Great thread! I'd be really tempted to carve decoys if I had any artistic aptitude whatsoever.

And to the OP - nothing wrong there. Lots of Canvasbacks would be nice, but two is all you need.


----------



## Pumpgunner (Jan 12, 2010)

Fowlmouth said:


> Pumpgunner,
> what kind of glue do you use when stacking the foam board?
> what material is used to make the heads?
> what do you use for a keel?


Fowl-If I'm doing foamers, I glue everything with Titebond 3 wood glue, it's waterproof and not that expensive if you buy it by the gallon jug. Often when I'm building boats I will have some decoy bodies ready to go and if I have any leftover epoxy from boat building I will use it to coat my decoys, they come out literally bulletproof if they are epoxy-coated.

I had a bunch of plastic Herter's heads that I used on my early foamers, now I will usually carve the head out of basswood or balsa wood. If I can find some good clear white pine it makes a nice decoy too. If you're doing sleepers a lot of times you can carve the head out of the same block that the body is carved from so it can all be one piece.

There are a bunch of different ways to do a keel, on some foamers I will not have a keel and just make a suction-type bottom so they will move around in the wind. Other times I will carve a channel in the decoy bottom and set in a hardwood keel, this is the most traditional way to do it. Also I will sometimes make a bottom board from 1/2" white pine and glue my foam on top of that, that is more fore decoys that are intended for big open water where they need some extra stability. There are a ton of ways to skin a cat, one of my favorite things about making my own decoys is experimenting with new ideas, it gives you the chance to try out some crazy schemes without spending too much money!

Honestly the best way to get started is to make up some foam blocks, find a decoy that you really like, and try to copy it. That will give you and idea of how the different curves and lines come together, and proportions and such.
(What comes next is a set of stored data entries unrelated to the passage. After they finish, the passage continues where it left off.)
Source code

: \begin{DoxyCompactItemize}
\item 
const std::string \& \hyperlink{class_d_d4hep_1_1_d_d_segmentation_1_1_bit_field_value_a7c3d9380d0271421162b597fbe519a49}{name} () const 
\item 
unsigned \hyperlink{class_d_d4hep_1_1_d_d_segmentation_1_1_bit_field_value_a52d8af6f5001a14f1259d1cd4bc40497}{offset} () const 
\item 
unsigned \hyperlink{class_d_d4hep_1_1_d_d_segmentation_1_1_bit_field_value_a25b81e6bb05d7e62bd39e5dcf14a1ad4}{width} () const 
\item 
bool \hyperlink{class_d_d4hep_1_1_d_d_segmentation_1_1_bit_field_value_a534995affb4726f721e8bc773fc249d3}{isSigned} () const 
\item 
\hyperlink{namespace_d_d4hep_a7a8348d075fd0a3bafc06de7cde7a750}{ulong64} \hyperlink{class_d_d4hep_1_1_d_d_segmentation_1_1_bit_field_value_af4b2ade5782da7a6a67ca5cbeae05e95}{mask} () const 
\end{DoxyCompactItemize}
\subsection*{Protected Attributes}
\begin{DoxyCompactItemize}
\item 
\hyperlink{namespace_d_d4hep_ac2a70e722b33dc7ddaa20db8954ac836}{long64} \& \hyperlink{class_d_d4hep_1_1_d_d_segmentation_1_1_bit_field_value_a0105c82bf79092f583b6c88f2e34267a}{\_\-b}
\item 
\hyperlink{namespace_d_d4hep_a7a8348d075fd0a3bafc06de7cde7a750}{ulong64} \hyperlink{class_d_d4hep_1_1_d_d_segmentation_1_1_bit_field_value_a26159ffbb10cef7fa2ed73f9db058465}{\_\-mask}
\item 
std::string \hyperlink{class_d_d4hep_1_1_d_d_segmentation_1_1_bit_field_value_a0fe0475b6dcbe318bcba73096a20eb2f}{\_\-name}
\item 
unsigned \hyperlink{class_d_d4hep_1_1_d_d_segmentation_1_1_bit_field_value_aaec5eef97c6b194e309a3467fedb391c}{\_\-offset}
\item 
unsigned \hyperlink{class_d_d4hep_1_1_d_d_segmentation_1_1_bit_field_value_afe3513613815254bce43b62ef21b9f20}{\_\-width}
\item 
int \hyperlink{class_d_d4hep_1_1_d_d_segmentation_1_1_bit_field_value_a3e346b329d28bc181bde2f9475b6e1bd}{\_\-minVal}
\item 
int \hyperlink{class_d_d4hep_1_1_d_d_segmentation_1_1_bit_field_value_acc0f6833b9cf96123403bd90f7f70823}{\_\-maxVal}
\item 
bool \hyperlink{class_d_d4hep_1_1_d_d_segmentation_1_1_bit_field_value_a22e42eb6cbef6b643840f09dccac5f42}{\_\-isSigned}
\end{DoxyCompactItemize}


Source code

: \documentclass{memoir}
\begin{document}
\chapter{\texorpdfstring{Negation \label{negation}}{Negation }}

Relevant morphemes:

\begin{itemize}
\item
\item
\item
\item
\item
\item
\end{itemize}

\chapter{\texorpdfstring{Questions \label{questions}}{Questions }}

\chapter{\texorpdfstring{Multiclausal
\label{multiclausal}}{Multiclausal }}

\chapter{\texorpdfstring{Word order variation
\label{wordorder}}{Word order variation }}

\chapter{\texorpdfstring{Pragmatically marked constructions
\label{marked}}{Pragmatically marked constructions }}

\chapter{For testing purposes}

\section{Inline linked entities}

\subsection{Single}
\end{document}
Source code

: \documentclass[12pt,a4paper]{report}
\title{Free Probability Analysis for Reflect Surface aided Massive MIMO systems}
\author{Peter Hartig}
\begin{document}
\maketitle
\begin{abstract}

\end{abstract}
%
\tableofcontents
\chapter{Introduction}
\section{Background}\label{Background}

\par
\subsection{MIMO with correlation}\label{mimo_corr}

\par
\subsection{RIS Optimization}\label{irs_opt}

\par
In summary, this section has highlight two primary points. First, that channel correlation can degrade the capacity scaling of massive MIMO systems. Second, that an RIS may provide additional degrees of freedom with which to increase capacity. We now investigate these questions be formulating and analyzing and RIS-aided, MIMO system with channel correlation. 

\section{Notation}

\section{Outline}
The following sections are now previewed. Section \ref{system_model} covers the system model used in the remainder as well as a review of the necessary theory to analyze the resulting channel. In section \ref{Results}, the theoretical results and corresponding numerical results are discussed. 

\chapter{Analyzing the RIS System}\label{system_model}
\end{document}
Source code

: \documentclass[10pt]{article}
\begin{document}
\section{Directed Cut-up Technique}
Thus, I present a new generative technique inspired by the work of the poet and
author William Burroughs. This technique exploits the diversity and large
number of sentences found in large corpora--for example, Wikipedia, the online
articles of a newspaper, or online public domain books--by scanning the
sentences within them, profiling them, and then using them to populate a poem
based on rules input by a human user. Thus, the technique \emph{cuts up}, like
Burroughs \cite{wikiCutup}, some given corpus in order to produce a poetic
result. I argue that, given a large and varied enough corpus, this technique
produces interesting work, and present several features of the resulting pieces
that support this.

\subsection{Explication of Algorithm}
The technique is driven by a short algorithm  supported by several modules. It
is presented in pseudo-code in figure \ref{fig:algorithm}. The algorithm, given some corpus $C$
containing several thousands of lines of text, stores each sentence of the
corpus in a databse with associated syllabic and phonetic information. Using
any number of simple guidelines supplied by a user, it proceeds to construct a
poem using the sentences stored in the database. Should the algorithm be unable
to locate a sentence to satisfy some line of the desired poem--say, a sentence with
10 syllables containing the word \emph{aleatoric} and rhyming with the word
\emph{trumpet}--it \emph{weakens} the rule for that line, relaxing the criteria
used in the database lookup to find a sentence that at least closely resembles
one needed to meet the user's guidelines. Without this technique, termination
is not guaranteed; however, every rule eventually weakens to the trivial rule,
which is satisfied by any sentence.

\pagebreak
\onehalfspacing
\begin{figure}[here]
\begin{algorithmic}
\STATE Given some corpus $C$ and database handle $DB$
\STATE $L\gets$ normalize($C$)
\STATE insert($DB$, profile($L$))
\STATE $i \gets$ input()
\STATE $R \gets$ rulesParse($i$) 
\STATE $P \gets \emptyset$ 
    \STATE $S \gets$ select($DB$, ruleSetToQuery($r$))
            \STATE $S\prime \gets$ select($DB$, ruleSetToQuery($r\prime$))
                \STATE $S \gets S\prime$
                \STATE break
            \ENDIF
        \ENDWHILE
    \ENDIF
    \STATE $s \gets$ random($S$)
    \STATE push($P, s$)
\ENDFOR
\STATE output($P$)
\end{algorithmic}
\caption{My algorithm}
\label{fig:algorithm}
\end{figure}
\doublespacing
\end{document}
Once you get the basics down you can change things up however you like, and I guess that's how you develop your own style over time. Best thing is if you carve a dozen ducks, they will all be slightly different and to me they look a lot more natural!


----------



## Pumpgunner (Jan 12, 2010)

I was going to say that another thing I love about carving decoys is that you will really start to pay attention to the subtle differences between species of ducks, and really study the way that birds sit on the water and the poses that they take. Also you will start to notice how decoys are often embellished in order to be more visible and more attractive to birds! For example when Canvasbacks sit on the water their bodies are usually barely above the surface, and their long head and neck sticks up like the Loch Ness monster-however if you made your whole canvasback rig like this they wouldn't be nearly as visible to passing birds so you make the body stick up out of the water more. Divers in general tend to sit really low, with their tails almost in the water, but bluebills almost have a puddle duck body and their tail is usually held higher like a mallard or gadwall. It's really an endless progression of observing and learning, it's so much fun if you tend to be an obsessive nerd like me!


----------